= WHAT YOU NEED TO DO =
Would you please write out the records below exactly as they appear?

+++

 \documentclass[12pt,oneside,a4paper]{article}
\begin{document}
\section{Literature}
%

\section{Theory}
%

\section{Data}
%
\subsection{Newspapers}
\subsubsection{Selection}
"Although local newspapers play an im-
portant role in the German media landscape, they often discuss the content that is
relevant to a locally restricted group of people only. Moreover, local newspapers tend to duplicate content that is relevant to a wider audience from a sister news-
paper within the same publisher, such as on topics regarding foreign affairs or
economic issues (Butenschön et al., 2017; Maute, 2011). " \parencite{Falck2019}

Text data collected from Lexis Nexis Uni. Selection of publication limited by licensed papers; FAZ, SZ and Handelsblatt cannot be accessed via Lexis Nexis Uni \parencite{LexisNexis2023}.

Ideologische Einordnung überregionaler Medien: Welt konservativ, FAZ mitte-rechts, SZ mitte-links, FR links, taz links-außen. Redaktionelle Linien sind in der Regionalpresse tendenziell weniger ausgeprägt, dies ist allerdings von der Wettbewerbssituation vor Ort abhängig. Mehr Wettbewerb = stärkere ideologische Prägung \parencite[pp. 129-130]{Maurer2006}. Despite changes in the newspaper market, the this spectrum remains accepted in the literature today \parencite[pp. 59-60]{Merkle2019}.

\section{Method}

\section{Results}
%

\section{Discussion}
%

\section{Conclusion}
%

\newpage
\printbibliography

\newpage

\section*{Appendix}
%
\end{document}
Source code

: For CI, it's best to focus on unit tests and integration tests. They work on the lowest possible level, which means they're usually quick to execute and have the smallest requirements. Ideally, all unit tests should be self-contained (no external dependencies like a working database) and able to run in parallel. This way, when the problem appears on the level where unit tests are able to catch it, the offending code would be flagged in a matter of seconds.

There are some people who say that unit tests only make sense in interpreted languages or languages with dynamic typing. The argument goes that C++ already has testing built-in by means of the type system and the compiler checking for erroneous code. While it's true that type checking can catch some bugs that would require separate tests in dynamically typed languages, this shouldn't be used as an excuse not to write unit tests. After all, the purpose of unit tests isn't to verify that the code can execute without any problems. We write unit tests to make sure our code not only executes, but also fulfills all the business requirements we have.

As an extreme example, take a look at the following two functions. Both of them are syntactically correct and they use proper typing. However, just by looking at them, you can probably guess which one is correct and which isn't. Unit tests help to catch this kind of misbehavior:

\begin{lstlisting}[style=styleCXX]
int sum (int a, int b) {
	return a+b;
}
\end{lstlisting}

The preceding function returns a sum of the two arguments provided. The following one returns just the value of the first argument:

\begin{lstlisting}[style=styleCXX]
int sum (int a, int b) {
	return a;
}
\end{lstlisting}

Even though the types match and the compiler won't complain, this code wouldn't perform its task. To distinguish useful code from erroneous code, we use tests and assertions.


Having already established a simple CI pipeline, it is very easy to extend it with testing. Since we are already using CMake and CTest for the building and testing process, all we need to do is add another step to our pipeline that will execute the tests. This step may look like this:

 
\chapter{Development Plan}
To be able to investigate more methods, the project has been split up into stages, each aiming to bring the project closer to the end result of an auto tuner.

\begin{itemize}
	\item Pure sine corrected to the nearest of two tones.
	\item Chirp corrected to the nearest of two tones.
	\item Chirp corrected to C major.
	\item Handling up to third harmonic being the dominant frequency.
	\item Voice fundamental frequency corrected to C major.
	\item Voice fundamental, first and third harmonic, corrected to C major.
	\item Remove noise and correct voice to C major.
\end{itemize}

+++

= EXERCISE RESPONSE =
 \documentclass[12pt,oneside,a4paper]{article}
\begin{document}
\section{Literature}
%

\section{Theory}
%

\section{Data}
%
\subsection{Newspapers}
\subsubsection{Selection}
"Although local newspapers play an im-
portant role in the German media landscape, they often discuss the content that is
relevant to a locally restricted group of people only. Moreover, local newspapers tend to duplicate content that is relevant to a wider audience from a sister news-
paper within the same publisher, such as on topics regarding foreign affairs or
economic issues (Butenschön et al., 2017; Maute, 2011). " \parencite{Falck2019}

Text data collected from Lexis Nexis Uni. Selection of publication limited by licensed papers; FAZ, SZ and Handelsblatt cannot be accessed via Lexis Nexis Uni \parencite{LexisNexis2023}.

Ideologische Einordnung überregionaler Medien: Welt konservativ, FAZ mitte-rechts, SZ mitte-links, FR links, taz links-außen. Redaktionelle Linien sind in der Regionalpresse tendenziell weniger ausgeprägt, dies ist allerdings von der Wettbewerbssituation vor Ort abhängig. Mehr Wettbewerb = stärkere ideologische Prägung \parencite[pp. 129-130]{Maurer2006}. Despite changes in the newspaper market, the this spectrum remains accepted in the literature today \parencite[pp. 59-60]{Merkle2019}.

\section{Method}

\section{Results}
%

\section{Discussion}
%

\section{Conclusion}
%

\newpage
\printbibliography

\newpage

\section*{Appendix}
%
\end{document}
Source code

: For CI, it's best to focus on unit tests and integration tests. They work on the lowest possible level, which means they're usually quick to execute and have the smallest requirements. Ideally, all unit tests should be self-contained (no external dependencies like a working database) and able to run in parallel. This way, when the problem appears on the level where unit tests are able to catch it, the offending code would be flagged in a matter of seconds.

There are some people who say that unit tests only make sense in interpreted languages or languages with dynamic typing. The argument goes that C++ already has testing built-in by means of the type system and the compiler checking for erroneous code. While it's true that type checking can catch some bugs that would require separate tests in dynamically typed languages, this shouldn't be used as an excuse not to write unit tests. After all, the purpose of unit tests isn't to verify that the code can execute without any problems. We write unit tests to make sure our code not only executes, but also fulfills all the business requirements we have.

As an extreme example, take a look at the following two functions. Both of them are syntactically correct and they use proper typing. However, just by looking at them, you can probably guess which one is correct and which isn't. Unit tests help to catch this kind of misbehavior:

\begin{lstlisting}[style=styleCXX]
int sum (int a, int b) {
	return a+b;
}
\end{lstlisting}

The preceding function returns a sum of the two arguments provided. The following one returns just the value of the first argument:

\begin{lstlisting}[style=styleCXX]
int sum (int a, int b) {
	return a;
}
\end{lstlisting}

Even though the types match and the compiler won't complain, this code wouldn't perform its task. To distinguish useful code from erroneous code, we use tests and assertions.


Having already established a simple CI pipeline, it is very easy to extend it with testing. Since we are already using CMake and CTest for the building and testing process, all we need to do is add another step to our pipeline that will execute the tests. This step may look like this:

 
\chapter{Development Plan}
To be able to investigate more methods, the project has been split up into stages, each aiming to bring the project closer to the end result of an auto tuner.

\begin{itemize}
	\item Pure sine corrected to the nearest of two tones.
	\item Chirp corrected to the nearest of two tones.
	\item Chirp corrected to C major.
	\item Handling up to third harmonic being the dominant frequency.
	\item Voice fundamental frequency corrected to C major.
	\item Voice fundamental, first and third harmonic, corrected to C major.
	\item Remove noise and correct voice to C major.
\end{itemize}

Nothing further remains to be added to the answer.